It was only a few years ago that oil giants Chevron and Total were accused of propping up Myanmar’s military junta by helping it export oil and gas, earning them the ire of human rights groups. Yet with decades of political isolation over – and most Western sanctions gone or waning – this country of 60 million is now safe for Big Oil.
That’s why top officials from top energy companies have been quietly beating a path to the capital city of Naypyidaw over the past few months.

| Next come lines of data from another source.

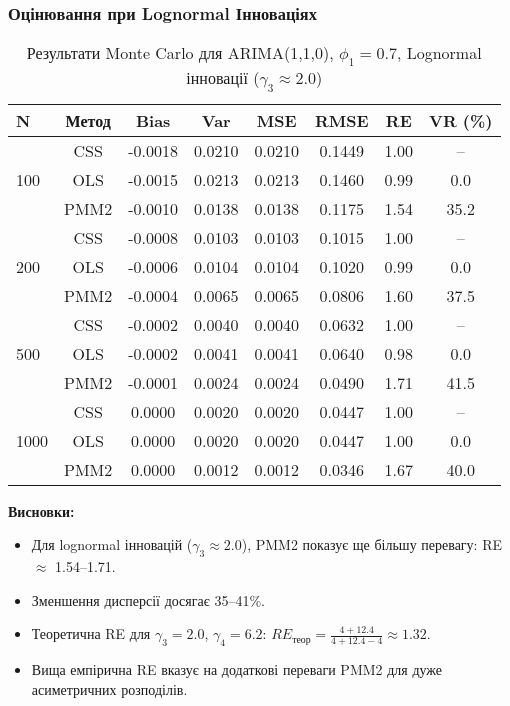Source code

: \documentclass[12pt,a4paper]{article}
\begin{document}
\subsubsection{Оцінювання при Lognormal Інноваціях}

\begin{table}[h]
\centering
\caption{Результати Monte Carlo для ARIMA(1,1,0), $\phi_1 = 0.7$, Lognormal інновації ($\gamma_3 \approx 2.0$)}
\label{tab:arima110_lognormal}
\begin{tabular}{@{}lccccccc@{}}
\toprule
\textbf{N} & \textbf{Метод} & \textbf{Bias} & \textbf{Var} & \textbf{MSE} & \textbf{RMSE} & \textbf{RE} & \textbf{VR (\%)} \\
\midrule
\multirow{3}{*}{100} & CSS  & -0.0018 & 0.0210 & 0.0210 & 0.1449 & 1.00 & -- \\
                     & OLS  & -0.0015 & 0.0213 & 0.0213 & 0.1460 & 0.99 & 0.0 \\
                     & PMM2 & -0.0010 & 0.0138 & 0.0138 & 0.1175 & 1.54 & 35.2 \\
\midrule
\multirow{3}{*}{200} & CSS  & -0.0008 & 0.0103 & 0.0103 & 0.1015 & 1.00 & -- \\
                     & OLS  & -0.0006 & 0.0104 & 0.0104 & 0.1020 & 0.99 & 0.0 \\
                     & PMM2 & -0.0004 & 0.0065 & 0.0065 & 0.0806 & 1.60 & 37.5 \\
\midrule
\multirow{3}{*}{500} & CSS  & -0.0002 & 0.0040 & 0.0040 & 0.0632 & 1.00 & -- \\
                     & OLS  & -0.0002 & 0.0041 & 0.0041 & 0.0640 & 0.98 & 0.0 \\
                     & PMM2 & -0.0001 & 0.0024 & 0.0024 & 0.0490 & 1.71 & 41.5 \\
\midrule
\multirow{3}{*}{1000} & CSS  & 0.0000 & 0.0020 & 0.0020 & 0.0447 & 1.00 & -- \\
                      & OLS  & 0.0000 & 0.0020 & 0.0020 & 0.0447 & 1.00 & 0.0 \\
                      & PMM2 & 0.0000 & 0.0012 & 0.0012 & 0.0346 & 1.67 & 40.0 \\
\bottomrule
\end{tabular}
\end{table}

\textbf{Висновки:}
\begin{itemize}
    \item Для lognormal інновацій ($\gamma_3 \approx 2.0$), PMM2 показує ще більшу перевагу: RE $\approx$ 1.54--1.71.
    \item Зменшення дисперсії досягає 35--41\%.
    \item Теоретична RE для $\gamma_3 = 2.0$, $\gamma_4 = 6.2$: $RE_{\text{теор}} = \frac{4+12.4}{4+12.4-4} \approx 1.32$.
    \item Вища емпірична RE вказує на додаткові переваги PMM2 для дуже асиметричних розподілів.
\end{itemize}
\end{document}

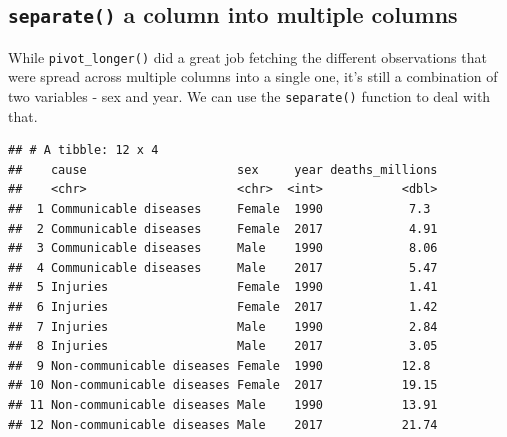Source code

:\documentclass[
  12pt,
  krantz2]{krantz}
\makeatletter
\newenvironment{Shaded}{\begin{snugshade}}{\end{snugshade}}
\newcommand{\CommentTok}[1]{\textcolor[rgb]{0.56,0.35,0.01}{\textit{#1}}}
\newcommand{\DataTypeTok}[1]{\textcolor[rgb]{0.13,0.29,0.53}{#1}}
\newcommand{\KeywordTok}[1]{\textcolor[rgb]{0.13,0.29,0.53}{\textbf{#1}}}
\newcommand{\NormalTok}[1]{#1}
\newcommand{\OperatorTok}[1]{\textcolor[rgb]{0.81,0.36,0.00}{\textbf{#1}}}
\newcommand{\OtherTok}[1]{\textcolor[rgb]{0.56,0.35,0.01}{#1}}
\newcommand{\StringTok}[1]{\textcolor[rgb]{0.31,0.60,0.02}{#1}}
\newenvironment{kframe}{%
\medskip{}
\setlength{\fboxsep}{.8em}
 \def\at@end@of@kframe{}%
 \ifinner\ifhmode%
  \def\at@end@of@kframe{\end{minipage}}%
  \begin{minipage}{\columnwidth}%
 \fi\fi%
 \def\FrameCommand##1{\hskip\@totalleftmargin \hskip-\fboxsep
 \colorbox{shadecolor}{##1}\hskip-\fboxsep
     \hskip-\linewidth \hskip-\@totalleftmargin \hskip\columnwidth}%
 \MakeFramed {\advance\hsize-\width
   \@totalleftmargin\z@ \linewidth\hsize
   \@setminipage}}%
 {\par\unskip\endMakeFramed%
 \at@end@of@kframe}
\renewenvironment{Shaded}{\begin{kframe}}{\end{kframe}}
\makeatother
\begin{document}
\hypertarget{separate-a-column-into-multiple-columns}{%
\subsection{\texorpdfstring{\texttt{separate()} a column into multiple columns}{separate() a column into multiple columns}}\label{separate-a-column-into-multiple-columns}}

While \texttt{pivot\_longer()} did a great job fetching the different observations that were spread across multiple columns into a single one, it's still a combination of two variables - sex and year.
We can use the \texttt{separate()} function to deal with that.

\begin{Shaded}
\end{Shaded}

\begin{verbatim}
## # A tibble: 12 x 4
##    cause                     sex     year deaths_millions
##    <chr>                     <chr>  <int>           <dbl>
##  1 Communicable diseases     Female  1990            7.3 
##  2 Communicable diseases     Female  2017            4.91
##  3 Communicable diseases     Male    1990            8.06
##  4 Communicable diseases     Male    2017            5.47
##  5 Injuries                  Female  1990            1.41
##  6 Injuries                  Female  2017            1.42
##  7 Injuries                  Male    1990            2.84
##  8 Injuries                  Male    2017            3.05
##  9 Non-communicable diseases Female  1990           12.8 
## 10 Non-communicable diseases Female  2017           19.15
## 11 Non-communicable diseases Male    1990           13.91
## 12 Non-communicable diseases Male    2017           21.74
\end{verbatim}
\end{document}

They’re looking for more details on 30 untouched offshore oil and natural gas drilling sites that the government is now opening up to foreign exploration. Earlier this month the government shortlisted more than 60 companies, including some of the biggest players – Shell, ExxonMobil, and ConacoPhilips – to make final bids, and the winners will be announced later this year.
That there is a race at all marks a stark turnaround: For decades after World War II, Myanmar’s rich reserves of oil and natural gas were off limits for foreign companies. More recently, sanctions kept most Western companies out.
But plenty of tricky questions remain – both for the companies and for Myanmar’s people. Violence against the Muslim Rohingya diaspora in western Rakhine state – near where much of the fuel is located – may give some companies pause. And the country’s oil and gas agency is plagued with mismanagement and cronyism.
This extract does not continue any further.